Хватило у невесты терпения прослушать и начало игры, и исполнение гармонистом песни. Но когда он пропел: «Я отдал бы златые горы, лишь ты б владела мной одна!», Маня вмиг осознала: «А мной теперь будет владеть вот этот? Выходит, я рабыня?» От неописуемой обиды, от забурливших в ее душе драматических чувств она потеряла сознание.
Но пьяная компания даже не заметила исчезновение невесты. Ее с удовольствием, кряхтя от натуги, вынес из-за стола горбатенький Михаил. А потом парни покрепче него доставили невесту в «брачное логово». Взгляды участников свадьбы теперь были устремлены не на главную героиню торжества, а на гармониста. Некоторые гости, в том числе и Варвара Ивановна, как когда-то и Маня, впервые в жизни слушали игру на необычном музыкальном инструменте, и для них это было экзотикой. Появление гармониста было большим сюрпризом для участников свадьбы. Музыкант тремя нужными вступительными аккордами заставил смолкнуть гвалт пьяной компании. А затем после вступительного проигрыша он озвучил мелодию популярной для того времени песни «Когда б имел златые горы» и тут же запел ее своим бархатным голосом. Пьяная компания с удовольствием поддержала солиста. Когда же гармонист свел меха своей двухрядки, к нему по одну сторону свадебного стола с рюмкой и долькой соленого огурца в руках заспешил дружка. Но по другую сторону стола его опередила внимательно наблюдавшая за выступлением музыканта Варвара Ивановна.
- Молодец, Миша! Счастливая Маня! Такого талантливого мужа ей Бог послал! - простодушно подумала она, подойдя вплотную к гармонисту и принимая его за своего зятя, искренне выразила свой восторг поцелуем парня в щеку. Но тот по непонятной для нее причине лишь равнодушно прикрыл глаза длинными ресницами. Варвара Ивановна продолжала думать, что все происшедшее было задумано сценаристами свадьбы, что, выступив в роли музыканта, Миша сядет к невесте. Успела Варвара Ивановна восхититься фантазией мужа и свата. Вспомнив о дочери, она быстро развернулась, чтобы разделить ее радость. Но ни Мани, ни подставного жениха на положенном месте не оказалось.

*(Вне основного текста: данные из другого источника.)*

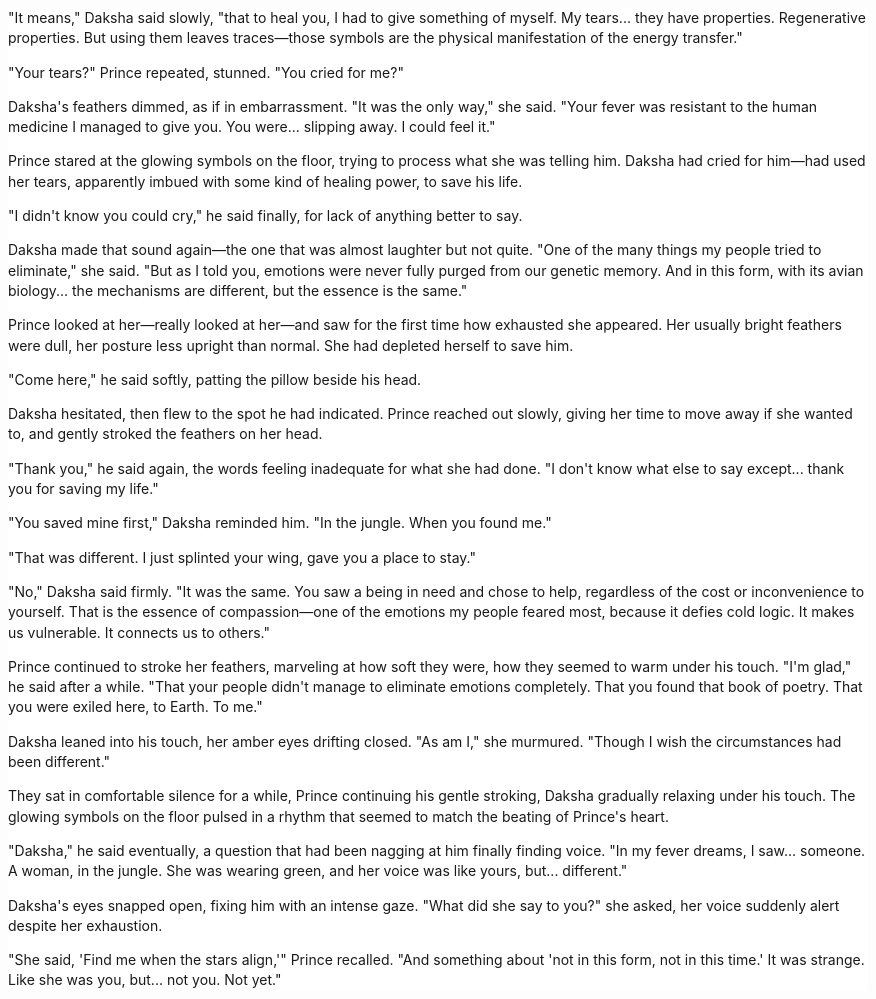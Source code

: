 "It means," Daksha said slowly, "that to heal you, I had to give something of myself. My tears... they have properties. Regenerative properties. But using them leaves traces—those symbols are the physical manifestation of the energy transfer."

"Your tears?" Prince repeated, stunned. "You cried for me?"

Daksha's feathers dimmed, as if in embarrassment. "It was the only way," she said. "Your fever was resistant to the human medicine I managed to give you. You were... slipping away. I could feel it."

Prince stared at the glowing symbols on the floor, trying to process what she was telling him. Daksha had cried for him—had used her tears, apparently imbued with some kind of healing power, to save his life.

"I didn't know you could cry," he said finally, for lack of anything better to say.

Daksha made that sound again—the one that was almost laughter but not quite. "One of the many things my people tried to eliminate," she said. "But as I told you, emotions were never fully purged from our genetic memory. And in this form, with its avian biology... the mechanisms are different, but the essence is the same."

Prince looked at her—really looked at her—and saw for the first time how exhausted she appeared. Her usually bright feathers were dull, her posture less upright than normal. She had depleted herself to save him.

"Come here," he said softly, patting the pillow beside his head.

Daksha hesitated, then flew to the spot he had indicated. Prince reached out slowly, giving her time to move away if she wanted to, and gently stroked the feathers on her head.

"Thank you," he said again, the words feeling inadequate for what she had done. "I don't know what else to say except... thank you for saving my life."

"You saved mine first," Daksha reminded him. "In the jungle. When you found me."

"That was different. I just splinted your wing, gave you a place to stay."

"No," Daksha said firmly. "It was the same. You saw a being in need and chose to help, regardless of the cost or inconvenience to yourself. That is the essence of compassion—one of the emotions my people feared most, because it defies cold logic. It makes us vulnerable. It connects us to others."

Prince continued to stroke her feathers, marveling at how soft they were, how they seemed to warm under his touch. "I'm glad," he said after a while. "That your people didn't manage to eliminate emotions completely. That you found that book of poetry. That you were exiled here, to Earth. To me."

Daksha leaned into his touch, her amber eyes drifting closed. "As am I," she murmured. "Though I wish the circumstances had been different."

They sat in comfortable silence for a while, Prince continuing his gentle stroking, Daksha gradually relaxing under his touch. The glowing symbols on the floor pulsed in a rhythm that seemed to match the beating of Prince's heart.

"Daksha," he said eventually, a question that had been nagging at him finally finding voice. "In my fever dreams, I saw... someone. A woman, in the jungle. She was wearing green, and her voice was like yours, but... different."

Daksha's eyes snapped open, fixing him with an intense gaze. "What did she say to you?" she asked, her voice suddenly alert despite her exhaustion.

"She said, 'Find me when the stars align,'" Prince recalled. "And something about 'not in this form, not in this time.' It was strange. Like she was you, but... not you. Not yet."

- А где Маня? - с нахлынувшей тревогой обратилась она к дружке, протянувшему рюмку гармонисту.
- Наверное, они пошли прогуляться, - пробормотал тот, не зная истины.

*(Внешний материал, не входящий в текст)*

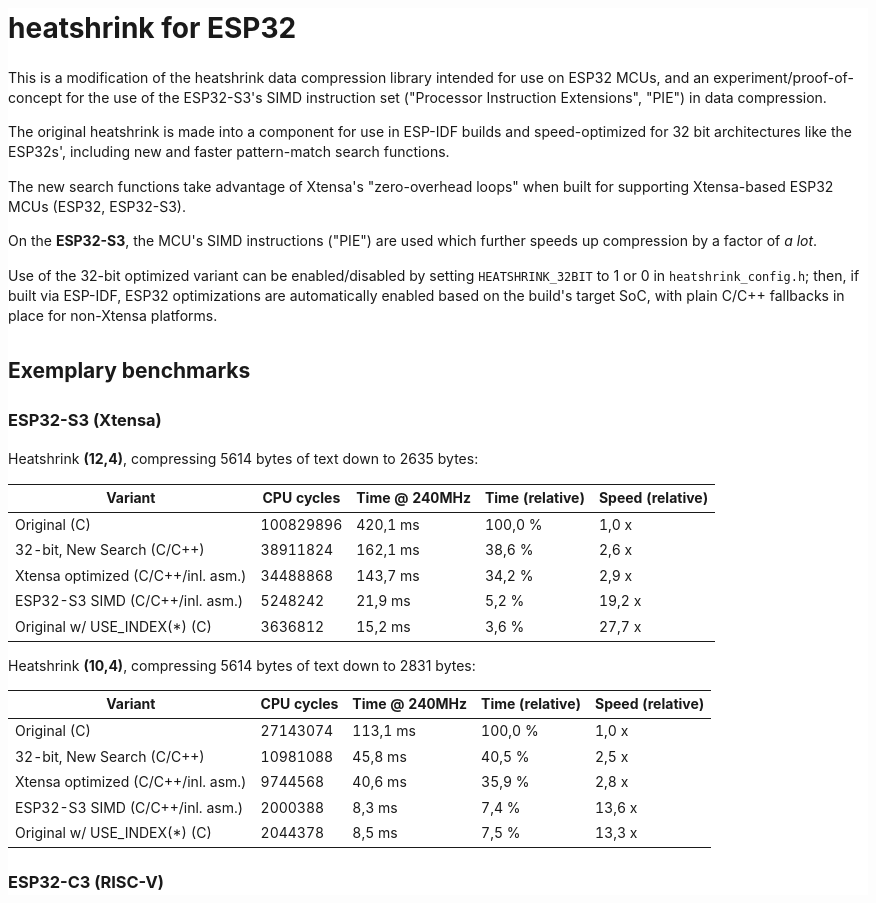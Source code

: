 # heatshrink for ESP32
This is a modification of the heatshrink data compression library intended for use on ESP32 MCUs,
and an experiment/proof-of-concept for the use of the ESP32-S3's SIMD instruction set ("Processor 
Instruction Extensions", "PIE") in data compression.

The original heatshrink is made into a component for use in ESP-IDF builds and speed-optimized for
32 bit architectures like the ESP32s', including new and faster pattern-match search functions.

The new search functions take advantage of Xtensa's "zero-overhead loops" when built for supporting
Xtensa-based ESP32 MCUs (ESP32, ESP32-S3).

On the **ESP32-S3**, the MCU's SIMD instructions ("PIE") are used which further speeds up compression
by a factor of _a lot_.

Use of the 32-bit optimized variant can be enabled/disabled by setting `HEATSHRINK_32BIT` to 1 or 0
in `heatshrink_config.h`; then, if built via ESP-IDF, ESP32 optimizations are automatically
enabled based on the build's target SoC, with plain C/C++ fallbacks in place for non-Xtensa platforms.

## Exemplary benchmarks

### ESP32-S3 (Xtensa)

Heatshrink **(12,4)**, compressing 5614 bytes of text down to 2635 bytes:

| Variant | CPU cycles | Time @ 240MHz | Time (relative) | Speed (relative) |
|--|--|--|--|--|
| Original (C) | 100829896 | 420,1 ms | 100,0 % | 1,0 x |
| 32-bit, New Search (C/C++) | 38911824 | 162,1 ms | 38,6 % | 2,6 x |
| Xtensa optimized (C/C++/inl. asm.) | 34488868 | 143,7 ms | 34,2 % | 2,9 x |
| ESP32-S3 SIMD (C/C++/inl. asm.) | 5248242 | 21,9 ms | 5,2 % | 19,2 x |
| Original w/ USE_INDEX(*) (C) | 3636812 | 15,2 ms | 3,6 % | 27,7 x |

Heatshrink **(10,4)**, compressing 5614 bytes of text down to 2831 bytes:

| Variant | CPU cycles | Time @ 240MHz | Time (relative) | Speed (relative) |
|--|--|--|--|--|
| Original (C) | 27143074 | 113,1 ms | 100,0 % | 1,0 x |
| 32-bit, New Search (C/C++) | 10981088 | 45,8 ms | 40,5 % | 2,5 x |
| Xtensa optimized (C/C++/inl. asm.) | 9744568 | 40,6 ms | 35,9 % | 2,8 x |
| ESP32-S3 SIMD (C/C++/inl. asm.) | 2000388 | 8,3 ms | 7,4 % | 13,6 x |
| Original w/ USE_INDEX(*) (C) | 2044378 | 8,5 ms | 7,5 % | 13,3 x |

### ESP32-C3 (RISC-V)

А утром горбатенький Михаил уже на правах законного мужа, в присутствии собравшихся на похмелье гостей, обращаясь к Никифору Елисеевичу и Варваре Ивановне, самодовольно произнес:
- Дорогие папа и мама! Спасибо Вам за хорошее воспитание дочери!
Каково было в этот миг Мане - понять нетрудно. После услышанного в ее памяти невольно всплыли слова бабки Лукерьи: «Утром придет в себя». Осознавая же свое положение, она понимала, что желанное чудо исполниться не может.